Najbliższe dwa miesiące w areszcie spędzi mieszkaniec bydgoskich Kapuścisk. Taką decyzję podjął sąd po zapoznaniu się z materiałami sprawy. Mężczyzna będzie odpowiadać za uszkodzenie ciała oraz groźby karalne. 44-latek uderzył pięścią w twarz ekspedientkę po tym, jak zwróciła mu wcześniej uwagę na temat braku maseczki ochronnej.
Wczoraj (7.08.2020) śledczy z bydgoskich Wyżyn na podstawie zgromadzonego materiału dowodowego przedstawili zatrzymanemu 44-latkowi zarzut uszkodzenia ciała powyżej dni 7, a także gróźb karalnych. Co więcej, przestępstwa zostały zakwalifikowane jako czyny o charakterze chuligańskim, co wiąże się z wyższą karą. Następnie koło południa doprowadzili podejrzanego do prokuratury. Tam oskarżyciel po jego przesłuchaniu postanowił wnioskować do sadu o tymczasowy areszt. Po południu sąd aresztował podejrzanego na najbliższe dwa miesiące. Taką decyzję podjął po zapoznaniu się z aktami sprawy.
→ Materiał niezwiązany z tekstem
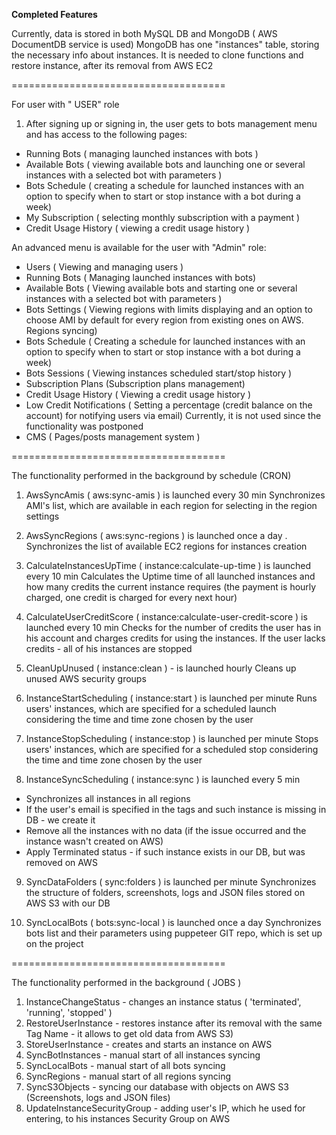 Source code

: **Completed Features**

Currently, data is stored in both MySQL DB and MongoDB ( AWS DocumentDB service is used) 
MongoDB has one "instances" table, storing the necessary info about instances. It is needed to clone functions and restore instance, after its removal from AWS EC2 

=====================================

For user with " USER" role 
1) After signing up or signing in, the user gets to bots management menu and has access to the following pages:
- Running Bots ( managing launched instances with bots )
- Available Bots ( viewing available bots and launching one or several instances with a selected bot with parameters )
- Bots Schedule ( creating a schedule for launched instances with an option to specify when to start or stop instance with a bot during a week)
- My Subscription ( selecting monthly subscription with a payment )
- Credit Usage History ( viewing a credit usage history )

An advanced menu is available for the user with "Admin" role: 

- Users ( Viewing and managing users )
- Running Bots ( Managing launched instances with bots)
- Available Bots ( Viewing available bots and starting one or several instances with a selected bot with parameters )
- Bots Settings ( Viewing regions with limits displaying and an option to choose AMI by default for every region from existing ones on AWS. Regions syncing) 
- Bots Schedule ( Creating a schedule for launched instances with an option to specify when to start or stop instance with a bot during a week)
- Bots Sessions ( Viewing instances scheduled start/stop history )
- Subscription Plans (Subscription plans management)
- Credit Usage History ( Viewing a credit usage history )
- Low Credit Notifications ( Setting a percentage (credit balance on the account) for notifying users via email) Currently, it is not used since the functionality was postponed
- CMS ( Pages/posts management system )

=====================================

The functionality performed in the background by schedule (CRON) 
1) AwsSyncAmis ( aws:sync-amis ) is launched every 30 min 
Synchronizes AMI's list, which are available in each region for selecting in the region settings 

2) AwsSyncRegions ( aws:sync-regions ) is launched once a day .
Synchronizes the list of available EC2 regions for instances creation 

3) CalculateInstancesUpTime ( instance:calculate-up-time ) is launched every 10 min 
Calculates the Uptime time of all launched instances and how many credits the current instance requires (the payment is hourly charged, one credit is charged for every next hour) 

4) CalculateUserCreditScore ( instance:calculate-user-credit-score ) is launched every 10 min 
Checks for the number of credits the user has in his account and charges credits for using the instances. If the user lacks credits - all of his instances are stopped 

5) CleanUpUnused ( instance:clean ) - is launched hourly 
Cleans up unused AWS security groups

6) InstanceStartScheduling ( instance:start ) is launched per minute 
Runs users' instances, which are specified for a scheduled launch considering the time and time zone chosen by the user 

7) InstanceStopScheduling ( instance:stop ) is launched per minute 
Stops users' instances, which are specified for a scheduled stop considering the time and time zone chosen by the user 

8) InstanceSyncScheduling ( instance:sync ) is launched every 5 min 

- Synchronizes all instances in all regions 
- If the user's email is specified in the tags and such instance is missing in DB - we create it 
- Remove all the instances with no data (if the issue occurred and the instance wasn't created on AWS) 
- Apply Terminated status - if such instance exists in our DB, but was removed on AWS 

9) SyncDataFolders ( sync:folders ) is launched per minute 
Synchronizes the structure of folders, screenshots, logs and JSON files stored on AWS S3 with our DB 

10) SyncLocalBots ( bots:sync-local ) is launched once a day 
Synchronizes bots list and their parameters using puppeteer GIT repo, which is set up on the project 

=====================================

The functionality performed in the background ( JOBS )

1) InstanceChangeStatus - changes an instance status ( 'terminated', 'running', 'stopped' )
2) RestoreUserInstance - restores instance after its removal with the same Tag Name - it allows
to get old data from AWS S3)
3) StoreUserInstance - creates and starts an instance on AWS 
4) SyncBotInstances - manual start of all instances syncing
5) SyncLocalBots - manual start of all bots syncing
6) SyncRegions - manual start of all regions syncing
7) SyncS3Objects - syncing our database with objects on AWS S3 (Screenshots, logs and JSON files)
8) UpdateInstanceSecurityGroup - adding user's IP, which he used for entering,
to his instances Security Group on AWS 
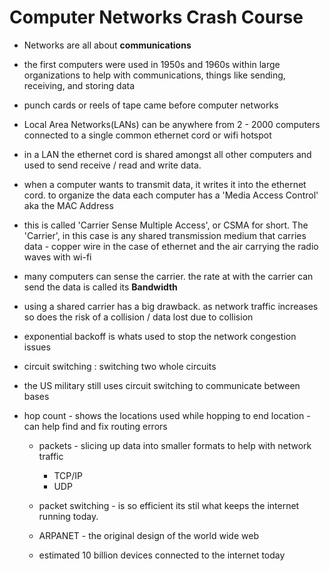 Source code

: # Computer Networks Crash Course

- Networks are all about **communications**

- the first computers were used in 1950s and 1960s within large organizations to help with communications, things like sending, receiving, and storing data

- punch cards or reels of tape came before computer networks

- Local Area Networks(LANs) can be anywhere from 2 - 2000 computers connected to a single common ethernet cord or wifi hotspot

- in a LAN the ethernet cord is shared amongst all other computers and used to send receive / read and write data.

- when a computer wants to transmit data, it writes it into the ethernet cord. to organize the data each computer has a 'Media Access Control' aka the MAC Address

- this is called 'Carrier Sense Multiple Access', or CSMA for short. The 'Carrier', in this case is any shared transmission medium that carries data - copper wire in the case of ethernet and the air carrying the radio waves with wi-fi

- many computers can sense the carrier. the rate at with the carrier can send the data is called its **Bandwidth**

- using a shared carrier has a big drawback. as network traffic increases so does the risk of a collision / data lost due to collision

- exponential backoff is whats used to stop the network congestion issues

- circuit switching : switching two whole circuits 

- the US military still uses circuit switching to communicate between bases
  
- hop count - shows the locations used while hopping to end location - can help find and fix routing errors

  - packets - slicing up data into smaller formats to help with network traffic

    - TCP/IP
    - UDP

  - packet switching - is so efficient its stil what keeps the internet running today. 

  - ARPANET - the original design of the world wide web

  - estimated 10 billion devices connected to the internet today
Przypomnijmy, że do zdarzenia doszło w środę (05.08.2020) tuż po godzinie 14:00 w jednej z placówek handlowych przy ulicy Baczyńskiego w Bydgoszczy. Wówczas do sklepu wszedł mężczyzna bez maseczki ochronnej na twarzy. Uwagę natychmiast zwróciła mu ekspedientka. Poinformowała go, że bez maseczki go nie obsłuży. Mężczyzna wulgarnie skomentował to i próbował koszulką zasłonić usta. Niemniej jednak, pracownica sklepu konsekwentnie informowała go, że w takiej sytuacji na pewno go nie obsłuży. Mężczyzna wyzywając ją i grożąc wyszedł ze sklepu.
Po chwili przyszedł ponownie, lecz tym razem z maseczką na twarzy. Kobieta poinformowała go, że w związku z jego wcześniejszym zachowaniem w stosunku do niej, nic mu nie sprzeda. Mężczyzna zignorował jej słowa, odzywając się niestosownie, a następnie podszedł do lodówki, próbując wyjąć z niej piwo. Ekspedientka zwróciła mu uwagę, że w sklepie towar podaje tylko sprzedawca. Mężczyzna nie reagował. Kobieta podeszła do niego i próbowała mu uniemożliwić wyciagnięcie alkoholu. Wtedy mężczyzna lekko ją odepchnął i uderzył pięścią w twarz, po czym wyszedł (nic nie zabrał). Pokrzywdzona na moment straciła przytomność. Chwilę później leżącą kobietę zauważył jeden z klientów, który wezwał na miejsce pogotowie ratunkowe oraz policjantów. 23-latka została przewieziona do szpitala na badania.
Sprawą natychmiast zajęli się kryminalni z bydgoskich Wyżyn, którzy przyjęli od pokrzywdzonej zawiadomienie o popełnionym przestępstwie. Funkcjonariusze zabezpieczyli monitoring. Na jego podstawie zaczęli typować sprawcę.
Wczoraj (06.08.2020) przed południem, funkcjonariusze namierzyli i zatrzymali do sprawy 44-latka. Okazał się nim mieszkaniec bydgoskich Kapuścisk. Mężczyzna w momencie zatrzymania był nietrzeźwy. Miał około promil alkoholu w organizmie. Zatrzymany trafił do policyjnego aresztu.